THE DATA: Begin

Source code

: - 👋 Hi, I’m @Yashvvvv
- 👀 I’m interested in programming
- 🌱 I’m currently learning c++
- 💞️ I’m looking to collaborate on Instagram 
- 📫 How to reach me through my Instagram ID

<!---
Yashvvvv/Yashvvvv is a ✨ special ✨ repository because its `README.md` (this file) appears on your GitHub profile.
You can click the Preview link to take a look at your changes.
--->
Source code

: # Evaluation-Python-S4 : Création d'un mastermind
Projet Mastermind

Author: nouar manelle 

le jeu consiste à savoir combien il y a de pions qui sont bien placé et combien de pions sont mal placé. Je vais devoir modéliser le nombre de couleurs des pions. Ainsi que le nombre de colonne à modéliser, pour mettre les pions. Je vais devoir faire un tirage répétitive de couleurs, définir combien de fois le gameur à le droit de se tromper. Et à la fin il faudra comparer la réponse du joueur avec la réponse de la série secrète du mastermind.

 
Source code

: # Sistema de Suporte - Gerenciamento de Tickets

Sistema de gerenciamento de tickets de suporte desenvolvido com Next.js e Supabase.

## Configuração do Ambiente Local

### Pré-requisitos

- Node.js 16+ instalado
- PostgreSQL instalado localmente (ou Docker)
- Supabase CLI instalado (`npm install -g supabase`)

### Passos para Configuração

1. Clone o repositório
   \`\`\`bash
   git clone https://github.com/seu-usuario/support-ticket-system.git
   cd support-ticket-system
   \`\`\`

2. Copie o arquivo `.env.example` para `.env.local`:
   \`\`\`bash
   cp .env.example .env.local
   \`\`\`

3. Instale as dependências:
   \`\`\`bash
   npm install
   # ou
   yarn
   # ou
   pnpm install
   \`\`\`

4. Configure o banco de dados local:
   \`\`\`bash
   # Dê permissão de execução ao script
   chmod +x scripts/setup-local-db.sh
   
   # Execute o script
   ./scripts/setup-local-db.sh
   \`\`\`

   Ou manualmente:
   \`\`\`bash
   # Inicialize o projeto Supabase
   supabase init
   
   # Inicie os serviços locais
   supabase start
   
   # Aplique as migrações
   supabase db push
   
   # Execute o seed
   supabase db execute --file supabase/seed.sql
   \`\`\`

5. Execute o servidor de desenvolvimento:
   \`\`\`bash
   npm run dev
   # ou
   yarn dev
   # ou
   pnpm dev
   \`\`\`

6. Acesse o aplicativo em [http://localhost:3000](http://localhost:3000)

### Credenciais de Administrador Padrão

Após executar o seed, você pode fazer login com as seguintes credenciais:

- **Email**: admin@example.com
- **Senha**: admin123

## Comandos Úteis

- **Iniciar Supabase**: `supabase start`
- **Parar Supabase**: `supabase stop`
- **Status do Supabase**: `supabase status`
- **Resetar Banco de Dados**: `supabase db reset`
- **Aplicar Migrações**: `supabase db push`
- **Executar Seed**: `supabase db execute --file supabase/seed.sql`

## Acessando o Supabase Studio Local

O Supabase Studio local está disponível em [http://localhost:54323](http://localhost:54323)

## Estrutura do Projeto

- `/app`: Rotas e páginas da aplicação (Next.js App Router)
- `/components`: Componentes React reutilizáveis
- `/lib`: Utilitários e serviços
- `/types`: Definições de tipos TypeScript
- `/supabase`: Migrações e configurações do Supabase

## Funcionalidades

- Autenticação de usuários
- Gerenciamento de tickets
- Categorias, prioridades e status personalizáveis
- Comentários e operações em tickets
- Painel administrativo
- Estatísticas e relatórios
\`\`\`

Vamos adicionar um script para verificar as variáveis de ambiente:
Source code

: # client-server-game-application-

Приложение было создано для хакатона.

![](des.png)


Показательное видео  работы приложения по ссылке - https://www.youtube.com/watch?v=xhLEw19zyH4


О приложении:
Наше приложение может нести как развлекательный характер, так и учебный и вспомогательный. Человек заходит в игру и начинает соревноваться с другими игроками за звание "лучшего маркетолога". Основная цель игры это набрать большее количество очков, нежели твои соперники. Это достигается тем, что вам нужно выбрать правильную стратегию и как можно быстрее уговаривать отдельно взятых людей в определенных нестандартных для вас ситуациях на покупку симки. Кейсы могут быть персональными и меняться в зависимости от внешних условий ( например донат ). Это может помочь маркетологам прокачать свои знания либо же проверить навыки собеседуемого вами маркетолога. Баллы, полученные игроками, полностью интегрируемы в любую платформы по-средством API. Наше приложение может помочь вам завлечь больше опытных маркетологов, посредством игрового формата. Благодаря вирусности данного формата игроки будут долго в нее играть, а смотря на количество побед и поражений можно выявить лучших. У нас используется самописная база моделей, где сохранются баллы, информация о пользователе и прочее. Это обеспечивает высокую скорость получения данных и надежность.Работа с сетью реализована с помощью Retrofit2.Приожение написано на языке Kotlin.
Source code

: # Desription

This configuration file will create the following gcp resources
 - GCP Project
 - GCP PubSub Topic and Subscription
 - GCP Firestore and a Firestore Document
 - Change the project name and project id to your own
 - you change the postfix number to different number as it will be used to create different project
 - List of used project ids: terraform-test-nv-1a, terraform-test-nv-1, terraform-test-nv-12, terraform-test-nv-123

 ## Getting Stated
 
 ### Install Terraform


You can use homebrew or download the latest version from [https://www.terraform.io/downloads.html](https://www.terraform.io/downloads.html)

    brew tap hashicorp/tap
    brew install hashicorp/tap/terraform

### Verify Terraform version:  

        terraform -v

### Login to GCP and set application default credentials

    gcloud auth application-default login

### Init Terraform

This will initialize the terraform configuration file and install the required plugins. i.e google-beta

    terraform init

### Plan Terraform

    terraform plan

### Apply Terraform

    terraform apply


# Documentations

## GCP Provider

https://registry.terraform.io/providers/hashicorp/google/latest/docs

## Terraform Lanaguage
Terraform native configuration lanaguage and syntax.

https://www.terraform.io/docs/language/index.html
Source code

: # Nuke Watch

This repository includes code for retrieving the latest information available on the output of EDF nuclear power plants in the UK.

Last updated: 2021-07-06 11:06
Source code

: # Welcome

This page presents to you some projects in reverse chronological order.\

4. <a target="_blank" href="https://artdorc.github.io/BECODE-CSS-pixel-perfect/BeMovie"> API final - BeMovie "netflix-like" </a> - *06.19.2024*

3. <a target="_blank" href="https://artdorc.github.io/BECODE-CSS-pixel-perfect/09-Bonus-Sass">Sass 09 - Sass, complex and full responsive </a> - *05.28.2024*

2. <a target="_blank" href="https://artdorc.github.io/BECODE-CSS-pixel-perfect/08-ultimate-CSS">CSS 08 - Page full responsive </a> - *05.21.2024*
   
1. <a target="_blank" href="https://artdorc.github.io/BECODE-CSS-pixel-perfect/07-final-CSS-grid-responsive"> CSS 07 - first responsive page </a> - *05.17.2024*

THE DATA: End
THE DATA: Begin

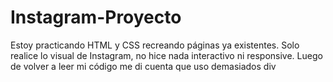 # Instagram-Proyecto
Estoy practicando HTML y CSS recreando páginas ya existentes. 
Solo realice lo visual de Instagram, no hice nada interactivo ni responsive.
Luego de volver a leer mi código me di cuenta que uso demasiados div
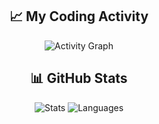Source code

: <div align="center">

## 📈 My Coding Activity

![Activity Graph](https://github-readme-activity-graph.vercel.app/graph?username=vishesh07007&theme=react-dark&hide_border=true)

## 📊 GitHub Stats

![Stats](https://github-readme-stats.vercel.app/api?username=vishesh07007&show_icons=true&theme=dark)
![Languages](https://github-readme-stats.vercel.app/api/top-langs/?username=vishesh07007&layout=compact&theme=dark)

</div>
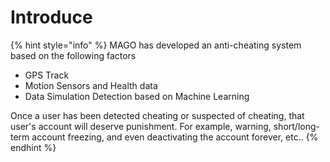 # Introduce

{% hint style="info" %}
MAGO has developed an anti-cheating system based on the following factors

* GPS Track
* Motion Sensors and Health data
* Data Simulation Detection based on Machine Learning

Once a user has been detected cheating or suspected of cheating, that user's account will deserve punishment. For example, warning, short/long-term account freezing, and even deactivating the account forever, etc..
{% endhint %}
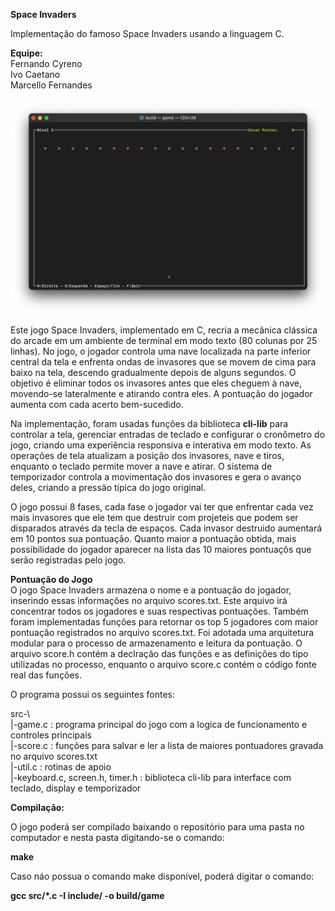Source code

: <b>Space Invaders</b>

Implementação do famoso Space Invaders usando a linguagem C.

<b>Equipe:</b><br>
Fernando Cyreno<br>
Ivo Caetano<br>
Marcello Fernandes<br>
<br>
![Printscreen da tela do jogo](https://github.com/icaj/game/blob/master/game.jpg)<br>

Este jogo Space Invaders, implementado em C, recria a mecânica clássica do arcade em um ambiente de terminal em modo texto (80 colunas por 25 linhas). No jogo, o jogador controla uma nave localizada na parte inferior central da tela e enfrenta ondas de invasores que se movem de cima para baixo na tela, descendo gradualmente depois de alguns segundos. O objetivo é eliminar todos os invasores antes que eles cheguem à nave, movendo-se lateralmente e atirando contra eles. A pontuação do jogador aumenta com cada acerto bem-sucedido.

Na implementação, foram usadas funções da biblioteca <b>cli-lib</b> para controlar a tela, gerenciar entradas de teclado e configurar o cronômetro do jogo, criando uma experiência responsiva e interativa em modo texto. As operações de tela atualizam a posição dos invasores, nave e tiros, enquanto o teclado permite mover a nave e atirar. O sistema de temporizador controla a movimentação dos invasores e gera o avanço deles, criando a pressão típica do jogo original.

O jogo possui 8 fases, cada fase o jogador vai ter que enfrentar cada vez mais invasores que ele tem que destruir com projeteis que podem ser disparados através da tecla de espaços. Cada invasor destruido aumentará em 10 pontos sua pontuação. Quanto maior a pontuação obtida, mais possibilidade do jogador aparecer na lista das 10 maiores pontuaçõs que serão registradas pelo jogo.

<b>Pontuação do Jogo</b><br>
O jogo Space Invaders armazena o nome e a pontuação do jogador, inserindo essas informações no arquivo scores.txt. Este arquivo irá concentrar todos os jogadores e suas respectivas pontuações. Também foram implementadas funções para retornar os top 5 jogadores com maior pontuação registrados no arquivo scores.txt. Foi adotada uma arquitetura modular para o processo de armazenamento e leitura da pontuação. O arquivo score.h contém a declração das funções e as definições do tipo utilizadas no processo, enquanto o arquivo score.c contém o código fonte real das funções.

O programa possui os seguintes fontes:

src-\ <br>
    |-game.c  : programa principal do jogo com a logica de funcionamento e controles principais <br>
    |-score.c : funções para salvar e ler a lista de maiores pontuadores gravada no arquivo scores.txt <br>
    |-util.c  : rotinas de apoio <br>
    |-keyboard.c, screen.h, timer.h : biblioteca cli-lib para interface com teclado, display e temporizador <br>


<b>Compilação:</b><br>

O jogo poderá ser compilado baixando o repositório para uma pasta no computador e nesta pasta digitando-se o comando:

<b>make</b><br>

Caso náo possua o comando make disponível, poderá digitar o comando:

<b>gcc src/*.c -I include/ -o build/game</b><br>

THE DATA: End

* PROBLEM TO WORK ON *
Give only the lines from the one holding "npm run dev" through the one holding "## Acessando o Supabase Studio Local", each restated exactly as it appears above.

* RESPONSE *
   npm run dev
   # ou
   yarn dev
   # ou
   pnpm dev
   \`\`\`

6. Acesse o aplicativo em [http://localhost:3000](http://localhost:3000)

### Credenciais de Administrador Padrão

Após executar o seed, você pode fazer login com as seguintes credenciais:

- **Email**: admin@example.com
- **Senha**: admin123

## Comandos Úteis

- **Iniciar Supabase**: `supabase start`
- **Parar Supabase**: `supabase stop`
- **Status do Supabase**: `supabase status`
- **Resetar Banco de Dados**: `supabase db reset`
- **Aplicar Migrações**: `supabase db push`
- **Executar Seed**: `supabase db execute --file supabase/seed.sql`

## Acessando o Supabase Studio Local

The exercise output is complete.